[Stored data]

##############################

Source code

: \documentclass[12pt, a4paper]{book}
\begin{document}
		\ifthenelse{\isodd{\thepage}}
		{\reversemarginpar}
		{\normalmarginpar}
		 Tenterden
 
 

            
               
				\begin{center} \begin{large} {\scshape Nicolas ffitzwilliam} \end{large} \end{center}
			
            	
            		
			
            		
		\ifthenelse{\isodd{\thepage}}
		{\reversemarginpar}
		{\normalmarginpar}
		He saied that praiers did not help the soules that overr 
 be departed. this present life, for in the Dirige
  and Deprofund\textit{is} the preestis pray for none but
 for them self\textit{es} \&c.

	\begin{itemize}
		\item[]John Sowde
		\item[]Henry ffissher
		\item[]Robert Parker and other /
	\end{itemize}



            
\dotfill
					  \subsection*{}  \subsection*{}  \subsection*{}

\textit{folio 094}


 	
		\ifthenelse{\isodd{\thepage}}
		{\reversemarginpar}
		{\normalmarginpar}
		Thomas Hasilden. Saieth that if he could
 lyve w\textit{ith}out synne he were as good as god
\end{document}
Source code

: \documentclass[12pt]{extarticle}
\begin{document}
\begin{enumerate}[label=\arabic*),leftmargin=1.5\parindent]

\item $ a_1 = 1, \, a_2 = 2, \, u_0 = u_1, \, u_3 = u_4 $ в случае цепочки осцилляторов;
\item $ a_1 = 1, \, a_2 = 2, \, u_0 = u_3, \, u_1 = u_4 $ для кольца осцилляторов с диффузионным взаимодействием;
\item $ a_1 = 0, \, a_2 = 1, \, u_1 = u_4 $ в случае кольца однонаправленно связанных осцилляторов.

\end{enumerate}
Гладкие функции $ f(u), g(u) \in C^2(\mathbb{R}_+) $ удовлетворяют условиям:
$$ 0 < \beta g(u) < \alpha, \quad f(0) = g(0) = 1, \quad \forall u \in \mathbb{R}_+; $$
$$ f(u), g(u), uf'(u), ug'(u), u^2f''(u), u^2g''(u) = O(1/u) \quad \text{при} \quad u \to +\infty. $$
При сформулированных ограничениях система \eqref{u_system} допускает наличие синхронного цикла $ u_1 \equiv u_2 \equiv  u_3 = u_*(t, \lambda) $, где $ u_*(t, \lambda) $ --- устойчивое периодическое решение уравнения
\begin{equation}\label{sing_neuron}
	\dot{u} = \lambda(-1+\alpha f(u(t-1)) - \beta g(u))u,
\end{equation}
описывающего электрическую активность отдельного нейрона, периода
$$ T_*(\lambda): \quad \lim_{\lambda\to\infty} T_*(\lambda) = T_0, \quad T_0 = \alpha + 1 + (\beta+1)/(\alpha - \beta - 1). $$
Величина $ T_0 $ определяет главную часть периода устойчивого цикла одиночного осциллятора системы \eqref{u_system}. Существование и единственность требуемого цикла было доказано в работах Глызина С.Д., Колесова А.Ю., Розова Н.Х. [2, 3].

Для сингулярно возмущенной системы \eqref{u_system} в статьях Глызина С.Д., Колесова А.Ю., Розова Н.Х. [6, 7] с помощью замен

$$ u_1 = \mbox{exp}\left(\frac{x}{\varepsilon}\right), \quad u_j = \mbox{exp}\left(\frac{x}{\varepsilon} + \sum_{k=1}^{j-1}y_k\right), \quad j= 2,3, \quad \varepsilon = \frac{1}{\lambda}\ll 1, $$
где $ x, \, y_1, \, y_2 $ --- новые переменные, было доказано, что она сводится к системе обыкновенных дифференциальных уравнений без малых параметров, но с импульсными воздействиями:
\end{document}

##############################

- [Task]:
Here the job is to transcribe the lines from the first line of the data through the line containing "с диффузионным взаимодействием;", inclusive, exactly and with nothing else.

- [Result for this task]:
Source code

: \documentclass[12pt, a4paper]{book}
\begin{document}
		\ifthenelse{\isodd{\thepage}}
		{\reversemarginpar}
		{\normalmarginpar}
		 Tenterden
 
 

            
               
				\begin{center} \begin{large} {\scshape Nicolas ffitzwilliam} \end{large} \end{center}
			
            	
            		
			
            		
		\ifthenelse{\isodd{\thepage}}
		{\reversemarginpar}
		{\normalmarginpar}
		He saied that praiers did not help the soules that overr 
 be departed. this present life, for in the Dirige
  and Deprofund\textit{is} the preestis pray for none but
 for them self\textit{es} \&c.

	\begin{itemize}
		\item[]John Sowde
		\item[]Henry ffissher
		\item[]Robert Parker and other /
	\end{itemize}



            
\dotfill
					  \subsection*{}  \subsection*{}  \subsection*{}

\textit{folio 094}


 	
		\ifthenelse{\isodd{\thepage}}
		{\reversemarginpar}
		{\normalmarginpar}
		Thomas Hasilden. Saieth that if he could
 lyve w\textit{ith}out synne he were as good as god
\end{document}
Source code

: \documentclass[12pt]{extarticle}
\begin{document}
\begin{enumerate}[label=\arabic*),leftmargin=1.5\parindent]

\item $ a_1 = 1, \, a_2 = 2, \, u_0 = u_1, \, u_3 = u_4 $ в случае цепочки осцилляторов;
\item $ a_1 = 1, \, a_2 = 2, \, u_0 = u_3, \, u_1 = u_4 $ для кольца осцилляторов с диффузионным взаимодействием;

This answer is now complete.